#### [Exercise details]
Every line in the records below with the string "work" needs to be copied out.

#### [Dataset excerpts]
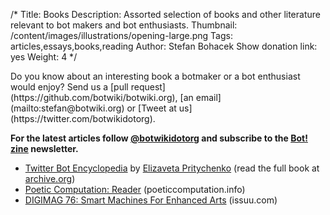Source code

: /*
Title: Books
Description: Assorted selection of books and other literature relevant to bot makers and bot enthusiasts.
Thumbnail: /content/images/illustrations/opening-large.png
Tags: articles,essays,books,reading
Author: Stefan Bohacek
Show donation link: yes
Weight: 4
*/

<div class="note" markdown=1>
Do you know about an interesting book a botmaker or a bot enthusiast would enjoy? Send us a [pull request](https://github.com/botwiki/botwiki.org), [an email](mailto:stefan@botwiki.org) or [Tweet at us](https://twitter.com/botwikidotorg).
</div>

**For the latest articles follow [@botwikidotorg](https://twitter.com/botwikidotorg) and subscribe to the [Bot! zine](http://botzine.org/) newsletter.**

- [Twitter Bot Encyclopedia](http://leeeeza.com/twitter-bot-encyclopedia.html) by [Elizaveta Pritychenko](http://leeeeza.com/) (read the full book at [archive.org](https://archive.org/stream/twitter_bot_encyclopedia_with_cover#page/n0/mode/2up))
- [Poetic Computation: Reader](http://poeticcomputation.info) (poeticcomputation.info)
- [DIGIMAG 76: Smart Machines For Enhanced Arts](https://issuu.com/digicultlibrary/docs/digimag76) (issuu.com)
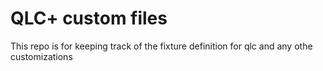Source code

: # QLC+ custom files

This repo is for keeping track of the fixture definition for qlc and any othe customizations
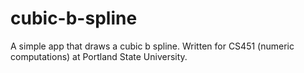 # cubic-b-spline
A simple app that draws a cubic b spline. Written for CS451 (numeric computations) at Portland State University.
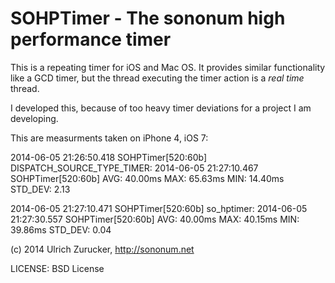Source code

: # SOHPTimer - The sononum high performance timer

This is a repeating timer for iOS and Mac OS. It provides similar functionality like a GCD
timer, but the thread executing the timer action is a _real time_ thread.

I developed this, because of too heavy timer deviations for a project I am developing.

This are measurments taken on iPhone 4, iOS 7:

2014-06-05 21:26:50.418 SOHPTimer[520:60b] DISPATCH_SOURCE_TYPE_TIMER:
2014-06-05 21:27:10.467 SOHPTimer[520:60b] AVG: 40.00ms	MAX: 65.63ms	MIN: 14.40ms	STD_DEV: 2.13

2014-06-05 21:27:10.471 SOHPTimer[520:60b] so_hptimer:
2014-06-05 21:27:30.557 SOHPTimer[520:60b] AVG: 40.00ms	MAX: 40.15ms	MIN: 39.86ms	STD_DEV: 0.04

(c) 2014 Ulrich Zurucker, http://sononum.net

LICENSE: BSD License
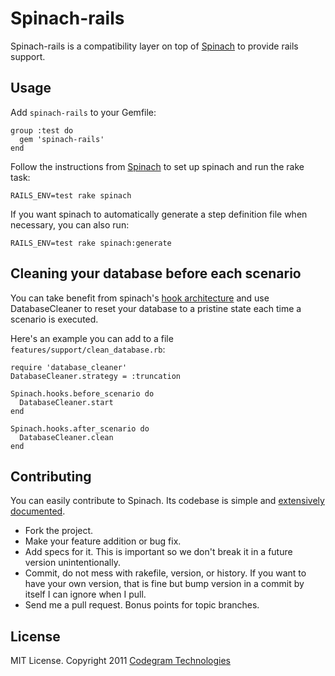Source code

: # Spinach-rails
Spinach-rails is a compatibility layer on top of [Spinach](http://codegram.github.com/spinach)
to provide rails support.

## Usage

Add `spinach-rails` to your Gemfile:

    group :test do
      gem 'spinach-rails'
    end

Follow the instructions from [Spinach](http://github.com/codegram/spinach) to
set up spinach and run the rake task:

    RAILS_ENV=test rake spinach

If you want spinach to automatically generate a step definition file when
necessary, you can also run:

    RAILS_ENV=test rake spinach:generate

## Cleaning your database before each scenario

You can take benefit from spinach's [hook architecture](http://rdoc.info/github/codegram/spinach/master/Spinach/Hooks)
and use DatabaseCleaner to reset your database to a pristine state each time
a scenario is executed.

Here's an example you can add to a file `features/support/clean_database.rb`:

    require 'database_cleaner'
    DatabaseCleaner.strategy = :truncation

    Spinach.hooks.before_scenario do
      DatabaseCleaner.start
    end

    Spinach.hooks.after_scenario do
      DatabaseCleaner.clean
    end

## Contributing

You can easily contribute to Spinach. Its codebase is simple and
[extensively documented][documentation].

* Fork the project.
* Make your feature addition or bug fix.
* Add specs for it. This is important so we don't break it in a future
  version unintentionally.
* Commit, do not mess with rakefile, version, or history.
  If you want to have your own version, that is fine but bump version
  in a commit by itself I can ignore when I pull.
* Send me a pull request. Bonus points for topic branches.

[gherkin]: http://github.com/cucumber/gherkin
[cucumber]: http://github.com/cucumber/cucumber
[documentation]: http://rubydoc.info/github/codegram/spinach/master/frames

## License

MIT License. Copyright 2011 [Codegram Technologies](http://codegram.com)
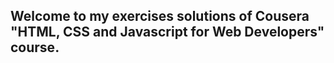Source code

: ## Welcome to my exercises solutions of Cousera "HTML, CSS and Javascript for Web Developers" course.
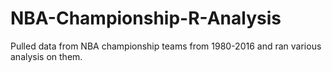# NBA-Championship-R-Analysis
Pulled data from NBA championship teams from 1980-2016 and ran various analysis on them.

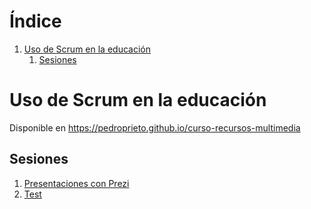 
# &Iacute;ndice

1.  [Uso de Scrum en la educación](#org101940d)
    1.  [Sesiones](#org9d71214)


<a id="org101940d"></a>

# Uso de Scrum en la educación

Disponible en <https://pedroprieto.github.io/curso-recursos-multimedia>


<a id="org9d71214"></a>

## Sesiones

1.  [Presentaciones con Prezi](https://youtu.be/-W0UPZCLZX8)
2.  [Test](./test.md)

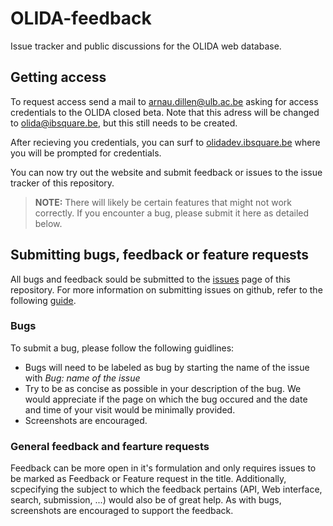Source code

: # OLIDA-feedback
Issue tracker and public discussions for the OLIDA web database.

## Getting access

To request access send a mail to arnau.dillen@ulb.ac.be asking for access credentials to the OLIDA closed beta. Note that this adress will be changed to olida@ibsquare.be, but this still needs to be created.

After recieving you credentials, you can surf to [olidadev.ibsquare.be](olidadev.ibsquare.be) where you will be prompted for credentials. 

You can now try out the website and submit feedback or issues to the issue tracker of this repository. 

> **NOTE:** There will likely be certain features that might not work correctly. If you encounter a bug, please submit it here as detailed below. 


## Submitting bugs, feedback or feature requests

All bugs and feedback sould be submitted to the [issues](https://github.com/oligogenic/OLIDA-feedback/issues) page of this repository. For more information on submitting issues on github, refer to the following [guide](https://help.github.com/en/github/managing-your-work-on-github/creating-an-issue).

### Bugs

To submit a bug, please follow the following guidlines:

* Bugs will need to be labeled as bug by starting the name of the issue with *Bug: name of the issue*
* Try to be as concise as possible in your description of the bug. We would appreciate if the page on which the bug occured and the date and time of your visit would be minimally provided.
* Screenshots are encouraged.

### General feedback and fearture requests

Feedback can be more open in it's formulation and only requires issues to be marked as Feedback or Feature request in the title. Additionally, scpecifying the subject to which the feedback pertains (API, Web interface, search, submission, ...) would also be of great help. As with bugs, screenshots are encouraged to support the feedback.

#### [Task solution]
> **NOTE:** There will likely be certain features that might not work correctly. If you encounter a bug, please submit it here as detailed below. 
All bugs and feedback sould be submitted to the [issues](https://github.com/oligogenic/OLIDA-feedback/issues) page of this repository. For more information on submitting issues on github, refer to the following [guide](https://help.github.com/en/github/managing-your-work-on-github/creating-an-issue).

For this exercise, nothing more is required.